The downtown Class A vacancy rate moved into double digits at 10.4 per cent — a 370 bps surge over Q3. However, fall saw 914,000 square feet of newly completed space come onto the downtown market, and Vancouver was one of just four surveyed markets to register positive net absorption for the quarter. Q4 also marked the 10th consecutive quarter of rent growth, with downtown Class net rents averaging $46.95 psf, nudging up from 46.36 psf in Q3.

“A divide is shaping up between Vancouver’s downtown and suburban markets as demand for space outside of the core continues,” CBRE analysts contend. “This has left the downtown to contend with several large sub-leases, as well as a surplus of direct vacancy from the delivery of two new towers this quarter, The Stack and Vancouver Centre II, which are not yet fully leased.”

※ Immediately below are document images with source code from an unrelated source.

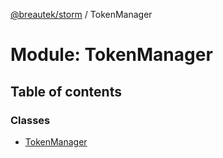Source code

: [@breautek/storm](../README.md) / TokenManager

# Module: TokenManager

## Table of contents

### Classes

- [TokenManager](../classes/TokenManager.TokenManager-1.md)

Montreal’s overall office vacancy rate rose 50 bps to hit 17 per cent in Q4. However, the downtown market tightened slightly from Q3, with the vacancy rate dropping 10 bps to 16 per cent. Downtown Class A space commanded average net rent of $25.61 psf, up by 27 cents over Q3, while average Class A suburban net rents nudged down by 11 cents, to $16.40 psf.

Calgary experienced a 60 bps tightening of downtown Class A office space, pushing the vacancy rate down to 26.7 per cent, while average downtown Class A net rents climbed by 27 cents, to $17.42 psf. That contrasts with the trajectory in the suburban market, where the vacancy rate increased by 220 bps, to 22.6 per cent, and average Class A net rents slipped by 34 cents to $18.72 psf.

“The strongest year of downtown leasing activity since 2014 was offset by large occupiers rightsizing their suburban locations,” CBRE analysts note.

Across Canada, the construction pipeline has emptied to the lowest level since 2017 and analysts anticipate few to no projects will begin this year. Approximately 11 million square feet of new office space is still in the works, primarily in Toronto, Vancouver and Montreal with small amounts in Winnipeg, Calgary and Ottawa More than 60 per cent of that is scheduled for completion in 2023.

“With developers largely placing all future projects on hold, the office pipeline could slow to its lowest level in over 20 years,” CBRE analysts project.